Georg Grozer: Ich hatte letztes Jahr eine richtig miese Saison, also jetzt nicht leistungsmäßig, sondern einfach generell, die ganze Atmosphäre und was alles da passiert ist. Nach der Saison, da habe ich mal wieder bei den Jungs zugeguckt. Dieses Kribbeln war da und die Lust, mal wieder mitzumachen. Und irgendwann habe ich gesagt: Ich hätte mal wieder Bock zu zocken. Dann hat sich das schnell verbreitet und dann wurde ich angerufen, ob ich das ernst meine. Ich habe dann gesagt: Ja, wenn die Bedingungen stimmen - ich musste erstmal meine Töchter fragen, weil die natürlich in der Sommerpause immer bei mir sind.

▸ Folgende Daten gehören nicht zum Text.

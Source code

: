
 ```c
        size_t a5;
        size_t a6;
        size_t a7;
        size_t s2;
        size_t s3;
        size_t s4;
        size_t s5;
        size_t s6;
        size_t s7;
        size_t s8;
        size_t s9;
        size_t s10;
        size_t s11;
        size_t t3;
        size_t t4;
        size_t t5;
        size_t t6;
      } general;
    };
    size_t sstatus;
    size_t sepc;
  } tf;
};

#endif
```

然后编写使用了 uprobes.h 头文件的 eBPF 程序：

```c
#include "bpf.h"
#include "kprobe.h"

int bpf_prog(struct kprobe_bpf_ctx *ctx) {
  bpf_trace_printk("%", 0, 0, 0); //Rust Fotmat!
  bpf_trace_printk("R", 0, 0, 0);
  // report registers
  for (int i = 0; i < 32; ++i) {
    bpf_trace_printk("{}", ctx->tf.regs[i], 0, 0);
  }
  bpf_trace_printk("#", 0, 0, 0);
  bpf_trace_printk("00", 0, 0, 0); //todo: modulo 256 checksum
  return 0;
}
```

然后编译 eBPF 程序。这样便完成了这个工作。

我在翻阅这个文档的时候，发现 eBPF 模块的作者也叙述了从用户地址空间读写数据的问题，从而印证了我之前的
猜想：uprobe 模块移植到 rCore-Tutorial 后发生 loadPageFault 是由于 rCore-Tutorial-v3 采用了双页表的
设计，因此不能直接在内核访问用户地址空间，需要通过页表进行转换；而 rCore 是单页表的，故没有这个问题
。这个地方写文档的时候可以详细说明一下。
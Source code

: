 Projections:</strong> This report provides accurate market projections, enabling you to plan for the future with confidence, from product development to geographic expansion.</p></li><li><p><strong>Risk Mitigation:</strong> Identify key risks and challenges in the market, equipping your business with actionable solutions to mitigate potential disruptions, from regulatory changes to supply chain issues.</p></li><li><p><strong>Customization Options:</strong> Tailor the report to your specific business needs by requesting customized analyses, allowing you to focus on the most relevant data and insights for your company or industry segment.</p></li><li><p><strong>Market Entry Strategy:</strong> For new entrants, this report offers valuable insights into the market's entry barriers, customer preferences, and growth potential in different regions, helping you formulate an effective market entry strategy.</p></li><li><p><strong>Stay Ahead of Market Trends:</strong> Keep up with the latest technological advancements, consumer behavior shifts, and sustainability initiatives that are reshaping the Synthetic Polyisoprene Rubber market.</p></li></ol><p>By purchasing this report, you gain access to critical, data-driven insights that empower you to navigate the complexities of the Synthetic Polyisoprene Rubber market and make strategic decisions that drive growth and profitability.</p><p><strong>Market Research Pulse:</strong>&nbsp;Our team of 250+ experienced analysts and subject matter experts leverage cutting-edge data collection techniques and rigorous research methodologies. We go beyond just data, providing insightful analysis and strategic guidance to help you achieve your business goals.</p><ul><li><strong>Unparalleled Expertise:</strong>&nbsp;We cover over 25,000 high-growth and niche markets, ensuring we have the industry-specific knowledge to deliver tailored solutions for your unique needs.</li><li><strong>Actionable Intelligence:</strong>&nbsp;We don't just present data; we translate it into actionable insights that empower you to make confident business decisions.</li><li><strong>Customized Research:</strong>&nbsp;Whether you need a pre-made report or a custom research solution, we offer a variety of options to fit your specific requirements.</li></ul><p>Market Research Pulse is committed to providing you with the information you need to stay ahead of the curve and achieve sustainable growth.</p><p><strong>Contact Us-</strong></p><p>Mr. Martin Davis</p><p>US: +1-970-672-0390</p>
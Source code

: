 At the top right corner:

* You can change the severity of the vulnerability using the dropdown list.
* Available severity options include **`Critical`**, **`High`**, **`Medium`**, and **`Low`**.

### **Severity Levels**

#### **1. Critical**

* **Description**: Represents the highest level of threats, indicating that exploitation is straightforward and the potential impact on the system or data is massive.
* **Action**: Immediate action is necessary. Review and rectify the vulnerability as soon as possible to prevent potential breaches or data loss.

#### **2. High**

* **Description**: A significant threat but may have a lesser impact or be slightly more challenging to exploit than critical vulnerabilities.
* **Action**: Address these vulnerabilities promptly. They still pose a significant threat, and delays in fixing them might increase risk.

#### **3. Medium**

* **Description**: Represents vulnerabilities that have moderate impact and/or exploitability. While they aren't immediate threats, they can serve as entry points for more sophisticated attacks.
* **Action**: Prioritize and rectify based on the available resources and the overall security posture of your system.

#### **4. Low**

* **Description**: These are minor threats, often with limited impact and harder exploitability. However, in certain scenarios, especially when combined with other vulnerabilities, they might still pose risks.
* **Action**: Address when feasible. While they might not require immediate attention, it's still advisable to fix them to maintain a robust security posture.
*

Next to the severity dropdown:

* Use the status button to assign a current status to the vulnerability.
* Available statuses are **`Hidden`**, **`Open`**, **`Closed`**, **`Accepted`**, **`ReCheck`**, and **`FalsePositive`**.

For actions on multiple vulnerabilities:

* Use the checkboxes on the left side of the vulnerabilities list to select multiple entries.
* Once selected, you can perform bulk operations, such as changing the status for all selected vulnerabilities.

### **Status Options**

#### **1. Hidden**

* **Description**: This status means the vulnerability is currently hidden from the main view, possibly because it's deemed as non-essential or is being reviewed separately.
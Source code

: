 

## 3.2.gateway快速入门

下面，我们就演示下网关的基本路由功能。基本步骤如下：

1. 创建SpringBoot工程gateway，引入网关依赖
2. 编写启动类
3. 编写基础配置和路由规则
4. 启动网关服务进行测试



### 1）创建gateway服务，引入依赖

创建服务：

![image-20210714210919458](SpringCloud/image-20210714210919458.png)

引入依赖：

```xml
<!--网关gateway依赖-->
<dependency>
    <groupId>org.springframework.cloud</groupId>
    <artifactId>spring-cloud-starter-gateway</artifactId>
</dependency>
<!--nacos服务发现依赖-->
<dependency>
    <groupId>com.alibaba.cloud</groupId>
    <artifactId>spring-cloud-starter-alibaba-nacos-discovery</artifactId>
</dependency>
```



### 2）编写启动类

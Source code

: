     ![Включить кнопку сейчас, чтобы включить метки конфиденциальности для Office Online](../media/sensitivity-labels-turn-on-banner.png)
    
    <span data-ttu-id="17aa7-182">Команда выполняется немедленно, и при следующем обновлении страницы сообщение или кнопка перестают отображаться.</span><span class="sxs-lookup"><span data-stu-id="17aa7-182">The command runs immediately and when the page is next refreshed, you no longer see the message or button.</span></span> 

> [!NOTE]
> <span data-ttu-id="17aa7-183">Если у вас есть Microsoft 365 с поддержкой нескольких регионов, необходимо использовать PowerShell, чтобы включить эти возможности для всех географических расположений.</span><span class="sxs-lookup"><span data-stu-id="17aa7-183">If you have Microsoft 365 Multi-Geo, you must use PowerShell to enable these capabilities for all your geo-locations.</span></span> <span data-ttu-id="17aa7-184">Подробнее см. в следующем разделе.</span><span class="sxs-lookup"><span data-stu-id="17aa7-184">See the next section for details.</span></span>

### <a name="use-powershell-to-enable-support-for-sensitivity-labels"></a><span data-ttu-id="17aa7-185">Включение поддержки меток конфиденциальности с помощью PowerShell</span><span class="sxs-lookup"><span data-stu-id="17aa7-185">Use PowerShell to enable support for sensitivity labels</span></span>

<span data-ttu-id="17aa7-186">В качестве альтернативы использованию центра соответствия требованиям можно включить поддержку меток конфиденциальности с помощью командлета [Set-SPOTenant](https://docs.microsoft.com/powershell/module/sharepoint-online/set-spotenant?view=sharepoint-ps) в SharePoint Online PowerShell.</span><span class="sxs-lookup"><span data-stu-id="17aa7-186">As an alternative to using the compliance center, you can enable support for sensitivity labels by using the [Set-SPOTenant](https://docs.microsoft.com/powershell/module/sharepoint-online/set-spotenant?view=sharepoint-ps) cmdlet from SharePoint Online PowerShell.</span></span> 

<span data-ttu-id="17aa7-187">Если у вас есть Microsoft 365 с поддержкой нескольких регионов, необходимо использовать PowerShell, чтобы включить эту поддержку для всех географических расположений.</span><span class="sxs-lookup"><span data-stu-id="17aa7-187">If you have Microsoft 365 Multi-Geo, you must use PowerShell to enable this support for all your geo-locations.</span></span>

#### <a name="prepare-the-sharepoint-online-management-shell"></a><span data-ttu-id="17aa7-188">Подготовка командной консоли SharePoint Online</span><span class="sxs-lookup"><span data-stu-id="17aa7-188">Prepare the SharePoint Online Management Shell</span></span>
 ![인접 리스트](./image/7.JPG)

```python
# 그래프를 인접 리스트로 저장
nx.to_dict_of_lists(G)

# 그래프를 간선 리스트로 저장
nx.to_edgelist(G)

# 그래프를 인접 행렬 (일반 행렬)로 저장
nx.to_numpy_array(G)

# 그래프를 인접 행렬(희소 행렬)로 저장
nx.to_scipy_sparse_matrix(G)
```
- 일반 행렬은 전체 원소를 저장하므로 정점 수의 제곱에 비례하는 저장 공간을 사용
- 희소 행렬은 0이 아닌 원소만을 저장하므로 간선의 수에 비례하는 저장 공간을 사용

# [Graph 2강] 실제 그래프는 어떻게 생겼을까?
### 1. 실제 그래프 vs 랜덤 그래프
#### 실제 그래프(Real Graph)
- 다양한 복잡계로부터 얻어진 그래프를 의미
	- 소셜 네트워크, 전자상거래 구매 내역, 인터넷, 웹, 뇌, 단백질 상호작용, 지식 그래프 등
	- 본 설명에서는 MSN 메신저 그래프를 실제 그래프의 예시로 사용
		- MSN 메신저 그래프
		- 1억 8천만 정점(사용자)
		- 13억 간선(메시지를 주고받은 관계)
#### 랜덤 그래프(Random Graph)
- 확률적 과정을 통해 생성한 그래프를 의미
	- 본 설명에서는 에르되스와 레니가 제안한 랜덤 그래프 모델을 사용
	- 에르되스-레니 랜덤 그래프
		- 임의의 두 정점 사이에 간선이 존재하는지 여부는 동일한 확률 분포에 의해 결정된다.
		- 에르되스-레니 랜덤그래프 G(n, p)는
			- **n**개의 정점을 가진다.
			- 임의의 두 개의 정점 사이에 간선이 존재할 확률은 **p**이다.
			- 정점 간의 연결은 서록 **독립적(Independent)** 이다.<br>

Und das war auch ein Hauptgrund, warum ich damals mit der Nationalmannschaft aufgehört habe.

Aber seitdem sind die Kinder auch größer geworden und meine eine Tochter ist Nationalmannschafts-Spielerin geworden. Die andere spielt auch Volleyball, sie begreifen jetzt alles komplett anders. Die haben mich immer gepusht: Warum spiele ich nicht mehr in der Nationalmannschaft? Warum gehe ich nicht zurück? Und so hat sich eine ganz andere  Lage entwickelt und es hat einfach gepasst.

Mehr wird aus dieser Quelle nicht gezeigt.